Stored data entries
Segment Open

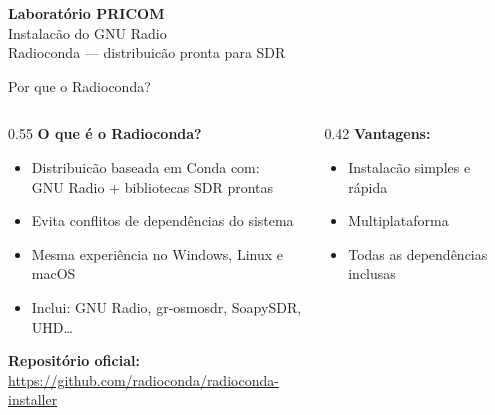 \documentclass[aspectratio=169]{beamer}
\begin{document}
{
\begin{frame}[plain,c]
\begin{center}
{\Huge\textbf{Laborat\'{o}rio PRICOM}}\\[0.8cm]
{\LARGE Instalac\~{a}o do GNU Radio}\\[0.5cm]
{\large Radioconda --- distribuic\~{a}o pronta para SDR}
\end{center}
\end{frame}
}

\begin{frame}{Por que o Radioconda?}
\begin{columns}
\begin{column}{0.55\textwidth}
  \textbf{O que \'{e} o Radioconda?}
  \begin{itemize}
    \item Distribuic\~{a}o baseada em Conda com:\\
      GNU Radio + bibliotecas SDR prontas
    \item Evita conflitos de depend\^{e}ncias do sistema
    \item Mesma experi\^{e}ncia no Windows, Linux e macOS
    \item Inclui: GNU Radio, gr-osmosdr, SoapySDR, UHD\ldots
  \end{itemize}
  \vspace{0.1cm}
  \textbf{Reposit\'{o}rio oficial:}\\
  {\footnotesize\url{https://github.com/radioconda/radioconda-installer}}
\end{column}
\begin{column}{0.42\textwidth}
  \textbf{Vantagens:}
  \begin{itemize}
    \item Instalac\~{a}o simples e r\'{a}pida
    \item Multiplataforma
    \item Todas as depend\^{e}ncias inclusas
  \end{itemize}
\end{column}
\end{columns}
\end{frame}
\end{document}

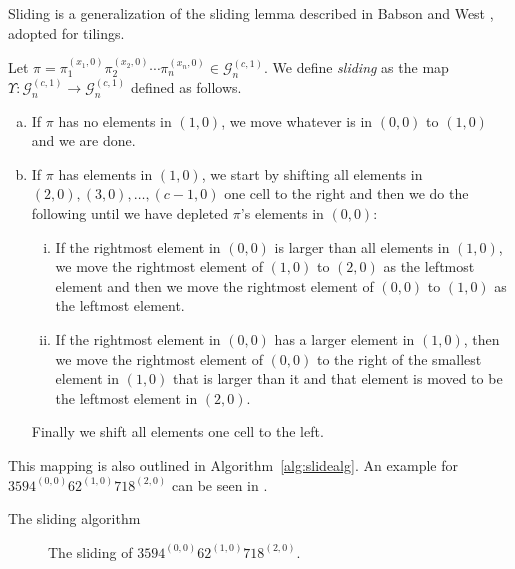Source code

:Sliding is a generalization of the sliding lemma described in Babson and West \cite{slide}, adopted for tilings.

\begin{definition}
Let $\pi = \pi_1^{(x_1,0)}\pi_2^{(x_2,0)}\cdots\pi_n^{(x_n,0)} \in \mathcal{G}^{(c,1)}_n$. We define \emph{sliding} as the map $\Upsilon: \mathcal{G}^{(c,1)}_n \to \mathcal{G}^{(c,1)}_n$ defined as follows.
\begin{enumerate}[a)]
    \item If $\pi$ has no elements in $(1,0)$, we move whatever is in $(0,0)$ to $(1,0)$ and we are done.
    \item If $\pi$ has elements in $(1,0)$, we start by shifting all elements in $(2,0), (3,0), \dotsc, (c-1,0)$ one cell to the right and then we do the following until we have depleted $\pi$'s elements in $(0,0)$:
    \begin{enumerate}[i.]
        \item If the rightmost element in $(0,0)$ is larger than all elements in $(1,0)$, we move the rightmost element of $(1,0)$ to $(2,0)$ as the leftmost element and then we move the rightmost element of $(0,0)$ to $(1,0)$ as the leftmost element.
        \item If the rightmost element in $(0,0)$ has a larger element in $(1,0)$, then we move the rightmost element of $(0,0)$ to the right of the smallest element in $(1,0)$ that is larger than it and that element is moved to be the leftmost element in $(2,0)$.
    \end{enumerate}
    Finally we shift all elements one cell to the left.
\end{enumerate}
\end{definition}

This mapping is also outlined in Algorithm~\ref{alg:slidealg}. An example for $3594^{(0,0)}62^{(1,0)}718^{(2,0)}$ can be seen in .

\begin{algorithm}

\caption{The sliding algorithm}
\label{alg:slidealg}
\end{algorithm}

\begin{figure}[ht!]
    \centering
    
    \caption{The sliding of $3594^{(0,0)}62^{(1,0)}718^{(2,0)}$.}
    \label{fig:slide_gp_example}
\end{figure}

Segment Closed

§ **WORK INSTRUCTIONS**: Print all the entries exactly as they appear, without the pictures.

§ **RESULT FOR THIS TASK**:
 \documentclass[aspectratio=169]{beamer}
\begin{document}
{
\begin{frame}[plain,c]
\begin{center}
{\Huge\textbf{Laborat\'{o}rio PRICOM}}\\[0.8cm]
{\LARGE Instalac\~{a}o do GNU Radio}\\[0.5cm]
{\large Radioconda --- distribuic\~{a}o pronta para SDR}
\end{center}
\end{frame}
}

\begin{frame}{Por que o Radioconda?}
\begin{columns}
\begin{column}{0.55\textwidth}
  \textbf{O que \'{e} o Radioconda?}
  \begin{itemize}
    \item Distribuic\~{a}o baseada em Conda com:\\
      GNU Radio + bibliotecas SDR prontas
    \item Evita conflitos de depend\^{e}ncias do sistema
    \item Mesma experi\^{e}ncia no Windows, Linux e macOS
    \item Inclui: GNU Radio, gr-osmosdr, SoapySDR, UHD\ldots
  \end{itemize}
  \vspace{0.1cm}
  \textbf{Reposit\'{o}rio oficial:}\\
  {\footnotesize\url{https://github.com/radioconda/radioconda-installer}}
\end{column}
\begin{column}{0.42\textwidth}
  \textbf{Vantagens:}
  \begin{itemize}
    \item Instalac\~{a}o simples e r\'{a}pida
    \item Multiplataforma
    \item Todas as depend\^{e}ncias inclusas
  \end{itemize}
\end{column}
\end{columns}
\end{frame}
\end{document}

Source code

:Sliding is a generalization of the sliding lemma described in Babson and West \cite{slide}, adopted for tilings.

\begin{definition}
Let $\pi = \pi_1^{(x_1,0)}\pi_2^{(x_2,0)}\cdots\pi_n^{(x_n,0)} \in \mathcal{G}^{(c,1)}_n$. We define \emph{sliding} as the map $\Upsilon: \mathcal{G}^{(c,1)}_n \to \mathcal{G}^{(c,1)}_n$ defined as follows.
\begin{enumerate}[a)]
    \item If $\pi$ has no elements in $(1,0)$, we move whatever is in $(0,0)$ to $(1,0)$ and we are done.
    \item If $\pi$ has elements in $(1,0)$, we start by shifting all elements in $(2,0), (3,0), \dotsc, (c-1,0)$ one cell to the right and then we do the following until we have depleted $\pi$'s elements in $(0,0)$:
    \begin{enumerate}[i.]
        \item If the rightmost element in $(0,0)$ is larger than all elements in $(1,0)$, we move the rightmost element of $(1,0)$ to $(2,0)$ as the leftmost element and then we move the rightmost element of $(0,0)$ to $(1,0)$ as the leftmost element.
        \item If the rightmost element in $(0,0)$ has a larger element in $(1,0)$, then we move the rightmost element of $(0,0)$ to the right of the smallest element in $(1,0)$ that is larger than it and that element is moved to be the leftmost element in $(2,0)$.
    \end{enumerate}
    Finally we shift all elements one cell to the left.
\end{enumerate}
\end{definition}

This mapping is also outlined in Algorithm~\ref{alg:slidealg}. An example for $3594^{(0,0)}62^{(1,0)}718^{(2,0)}$ can be seen in .

\begin{algorithm}

\caption{The sliding algorithm}
\label{alg:slidealg}
\end{algorithm}

\begin{figure}[ht!]
    \centering
    
    \caption{The sliding of $3594^{(0,0)}62^{(1,0)}718^{(2,0)}$.}
    \label{fig:slide_gp_example}
\end{figure}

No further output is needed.